▸ Provided records:
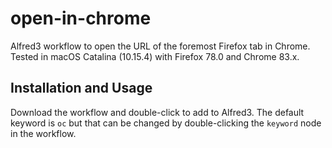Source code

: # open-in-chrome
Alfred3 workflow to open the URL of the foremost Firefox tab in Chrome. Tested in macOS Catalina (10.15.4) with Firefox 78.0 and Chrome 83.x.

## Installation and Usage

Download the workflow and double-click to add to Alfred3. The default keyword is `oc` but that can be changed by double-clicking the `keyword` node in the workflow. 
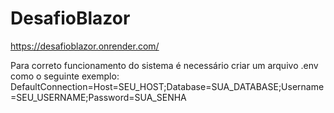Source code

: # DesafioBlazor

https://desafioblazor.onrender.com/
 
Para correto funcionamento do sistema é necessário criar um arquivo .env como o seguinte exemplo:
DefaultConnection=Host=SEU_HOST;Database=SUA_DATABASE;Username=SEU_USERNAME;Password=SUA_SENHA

...

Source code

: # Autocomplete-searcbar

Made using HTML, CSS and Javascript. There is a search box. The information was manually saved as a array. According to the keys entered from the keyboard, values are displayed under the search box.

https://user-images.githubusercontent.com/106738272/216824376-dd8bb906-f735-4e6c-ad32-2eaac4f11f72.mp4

▸ Task item: Copy out all lines of the listing where the word "https" appears.

▸ Response area:
https://desafioblazor.onrender.com/
https://user-images.githubusercontent.com/106738272/216824376-dd8bb906-f735-4e6c-ad32-2eaac4f11f72.mp4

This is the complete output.